DINWIDDIE COUNTY, Va. — Twenty years after hijackers crashed planes into the World Trade Center in New York, a woman who worked in one of the towers recalls the frantic moments when she helped her coworkers escape.
"It's something I will never forget," said Gail Menendez, who worked in the South Tower of the World Trade Center on Sept. 11. "I know what it felt like. I don't think somebody else would know how we feel."
As the world remembers the 20th anniversary of 9/11, many of those who had family members or loved ones involved in the catastrophe remember waiting for news.

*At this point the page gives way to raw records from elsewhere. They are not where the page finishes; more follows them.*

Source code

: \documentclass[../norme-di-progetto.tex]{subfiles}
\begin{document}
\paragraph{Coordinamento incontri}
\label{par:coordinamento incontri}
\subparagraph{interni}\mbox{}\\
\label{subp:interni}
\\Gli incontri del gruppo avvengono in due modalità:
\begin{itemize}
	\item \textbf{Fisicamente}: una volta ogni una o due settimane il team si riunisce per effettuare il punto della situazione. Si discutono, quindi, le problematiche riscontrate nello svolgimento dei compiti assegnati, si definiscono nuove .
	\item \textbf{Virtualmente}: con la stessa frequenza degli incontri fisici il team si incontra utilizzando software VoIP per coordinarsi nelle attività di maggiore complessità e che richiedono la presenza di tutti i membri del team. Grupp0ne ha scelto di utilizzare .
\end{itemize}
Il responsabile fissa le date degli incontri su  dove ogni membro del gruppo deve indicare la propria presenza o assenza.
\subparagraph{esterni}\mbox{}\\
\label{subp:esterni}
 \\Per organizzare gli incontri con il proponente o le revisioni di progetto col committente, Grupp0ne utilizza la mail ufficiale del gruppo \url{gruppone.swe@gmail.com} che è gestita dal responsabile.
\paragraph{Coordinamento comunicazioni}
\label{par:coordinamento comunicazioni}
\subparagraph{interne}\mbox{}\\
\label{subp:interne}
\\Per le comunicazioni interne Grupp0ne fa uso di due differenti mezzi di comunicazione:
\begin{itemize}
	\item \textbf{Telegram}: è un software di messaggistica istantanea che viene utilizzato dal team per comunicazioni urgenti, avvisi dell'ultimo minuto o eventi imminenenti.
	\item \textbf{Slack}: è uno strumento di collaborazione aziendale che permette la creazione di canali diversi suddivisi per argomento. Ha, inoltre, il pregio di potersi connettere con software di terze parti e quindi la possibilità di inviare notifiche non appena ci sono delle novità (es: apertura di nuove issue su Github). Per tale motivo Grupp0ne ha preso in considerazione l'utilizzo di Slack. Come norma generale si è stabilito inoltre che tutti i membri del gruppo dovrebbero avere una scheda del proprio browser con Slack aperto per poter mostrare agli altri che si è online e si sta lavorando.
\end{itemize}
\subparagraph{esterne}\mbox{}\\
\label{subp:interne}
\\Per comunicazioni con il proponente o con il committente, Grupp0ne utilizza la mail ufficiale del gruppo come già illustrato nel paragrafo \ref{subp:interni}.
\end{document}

"She's probably dead. I kind of braced myself for it," said Michelle Menendez Olgers, Menendez's daughter.
Menendez Olgers would wait for more than four hours before she heard her mother's voice.

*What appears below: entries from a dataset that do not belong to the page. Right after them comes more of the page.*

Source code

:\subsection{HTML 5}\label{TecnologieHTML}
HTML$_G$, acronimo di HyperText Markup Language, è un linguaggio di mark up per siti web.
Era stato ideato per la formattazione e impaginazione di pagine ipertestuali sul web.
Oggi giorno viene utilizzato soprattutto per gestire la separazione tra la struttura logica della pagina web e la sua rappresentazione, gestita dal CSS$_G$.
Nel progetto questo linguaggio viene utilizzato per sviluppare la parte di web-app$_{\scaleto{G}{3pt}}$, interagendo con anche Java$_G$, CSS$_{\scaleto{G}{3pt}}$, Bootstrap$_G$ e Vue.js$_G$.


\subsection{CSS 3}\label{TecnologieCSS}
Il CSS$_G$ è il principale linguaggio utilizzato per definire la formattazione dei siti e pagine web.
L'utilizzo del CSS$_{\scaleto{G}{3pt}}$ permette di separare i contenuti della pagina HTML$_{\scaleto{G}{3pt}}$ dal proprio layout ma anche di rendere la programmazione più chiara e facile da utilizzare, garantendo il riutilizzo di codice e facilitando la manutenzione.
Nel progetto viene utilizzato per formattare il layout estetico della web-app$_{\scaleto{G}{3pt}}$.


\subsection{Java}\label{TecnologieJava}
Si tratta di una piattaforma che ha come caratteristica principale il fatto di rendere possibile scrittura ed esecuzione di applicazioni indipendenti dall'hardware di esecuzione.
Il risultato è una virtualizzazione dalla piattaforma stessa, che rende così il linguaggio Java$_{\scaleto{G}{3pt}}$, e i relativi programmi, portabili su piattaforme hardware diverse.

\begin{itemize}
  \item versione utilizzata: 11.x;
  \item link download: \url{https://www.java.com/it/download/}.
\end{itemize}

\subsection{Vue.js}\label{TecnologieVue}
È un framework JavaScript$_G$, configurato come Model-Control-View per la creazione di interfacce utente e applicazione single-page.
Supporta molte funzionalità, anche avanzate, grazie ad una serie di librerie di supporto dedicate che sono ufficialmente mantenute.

"I was shocked," she said. "Again, I had just made a scenario in my head. I was braced. Obviously, I was very grateful, and I think I was still shocked."

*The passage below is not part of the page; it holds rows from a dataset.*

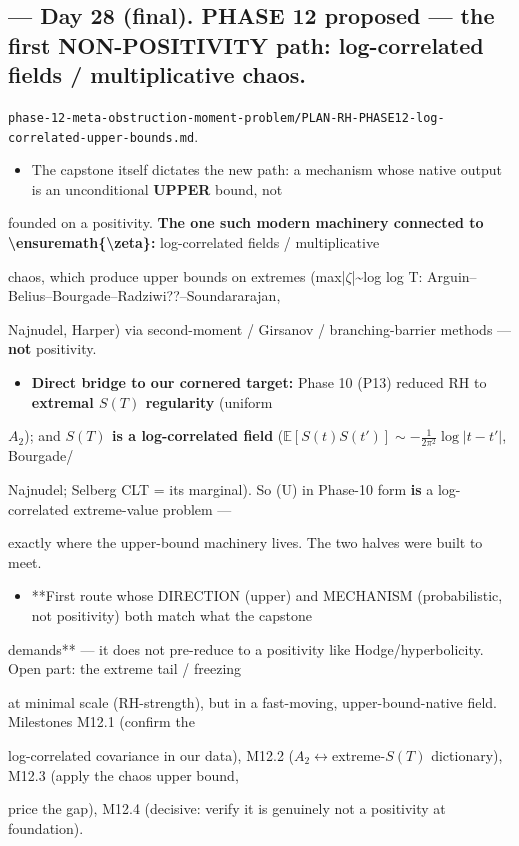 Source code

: \documentclass[10pt]{article}
\begin{document}
\subsection*{ --- Day 28 (final). PHASE 12 proposed --- the first NON-POSITIVITY path: log-correlated fields / multiplicative chaos.}
\texttt{phase-12-meta-obstruction-moment-problem/PLAN-RH-PHASE12-log-correlated-upper-bounds.md}.\par
\begin{itemize}
\item The capstone itself dictates the new path: a mechanism whose native output is an unconditional \textbf{UPPER} bound, not
\end{itemize}
  founded on a positivity. \textbf{The one such modern machinery connected to \textbackslash{}ensuremath\{\textbackslash{}zeta\}:} log-correlated fields / multiplicative\par
  chaos, which produce upper bounds on extremes (max|\ensuremath{\zeta}|\textasciitilde{}log log T: Arguin--Belius--Bourgade--Radziwi??--Soundararajan,\par
  Najnudel, Harper) via second-moment / Girsanov / branching-barrier methods --- \textbf{not} positivity.\par
\begin{itemize}
\item \textbf{Direct bridge to our cornered target:} Phase 10 (P13) reduced RH to \textbf{extremal $S(T)$ regularity} (uniform
\end{itemize}
  $A_2$); and \textbf{$S(T)$ is a log-correlated field} ($\mathbb E[S(t)S(t')]\sim-\frac1{2\pi^2}\log|t-t'|$, Bourgade/\par
  Najnudel; Selberg CLT = its marginal). So (U) in Phase-10 form \textbf{is} a log-correlated extreme-value problem ---\par
  exactly where the upper-bound machinery lives. The two halves were built to meet.\par
\begin{itemize}
\item **First route whose DIRECTION (upper) and MECHANISM (probabilistic, not positivity) both match what the capstone
\end{itemize}
  demands** --- it does not pre-reduce to a positivity like Hodge/hyperbolicity. Open part: the extreme tail / freezing\par
  at minimal scale (RH-strength), but in a fast-moving, upper-bound-native field. Milestones M12.1 (confirm the\par
  log-correlated covariance in our data), M12.2 ($A_2$\ensuremath{\leftrightarrow}extreme-$S(T)$ dictionary), M12.3 (apply the chaos upper bound,\par
  price the gap), M12.4 (decisive: verify it is genuinely not a positivity at foundation).\par
\end{document}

Hours after the attack, Menendez explained how she escaped the building on that fateful day.
"I work on the 67th floor. The elevator took us to the 44th floor, and from the 44th floor, we had to walk down all these flights of stairs," she said in a 2001 television interview.
Menendez said that while making her way down the stairs, she felt the moment that the second plane hit the South Tower.
"The lights dimmed. The whole building shook, and you sort of fell forward," Menendez said. "That's something I will always remember."
Over the days, weeks and months, Menendez Olgers would slowly learn exactly what her mother experienced.
Menendez had just stepped into her office on 9/11 when she heard a yell. Over a loudspeaker, a voice told employees to shelter in place.
As a floor warden, Menendez decided to take matters into her own hands.
"I used to go to the meetings and know what to do; God forbid anything ever happen," Menendez said.
"To her credit, she contradicted the instructions on the PA system and told everybody to go," Menendez Olgers said.
Before Menendez ran, she began to scream to those around her to do the same — run, and get out.
Menendez Olgers said that she couldn't help but feel immeasurably proud for how her mother took the time to make sure that her colleagues also made it to safety that day.
"I think in just talking to her, she really downplayed the role she was credited with by her colleagues for getting them all off the floor," she said.
And Menendez's colleagues were also quick to thank her for her quick thinking.
"Everybody came over to me, hugging me, and in my mind, I was saying, 'Are they crazy? Why are they hugging me?'" she said. "And then I'm thinking; maybe it's because I yelled 'Get out, get out,' and they made it out okay."
However, it's not those who survived who Menendez remembers from that day. She said she tries not to read, watch or listen to anything dealing with 9/11, haunted by those who lost their lives that day.
"The average person doesn't know those people I worked with, you know," Menendez said. "To them, I guess it's just another person that died. But to me, knowing some of the people in the building died, I think it's a little harder for me."
By the time she made it outside the building, she, like thousands of other people, simply started walking.
"I was living in Brooklyn at the time. I walked over the bridge; nobody's running," Menendez said.
She made it home, where she would stay for about a week.
"I didn't want to be in the house by myself. I wanted to be with other people," Menendez said.
Menendez said that besides being sensitive about the events of 9/11, she doesn't think that the events of that day changed her.
Her daughter agrees that her mom is the same and said that it might be better to remember that day from a distance with respect while moving forward with life.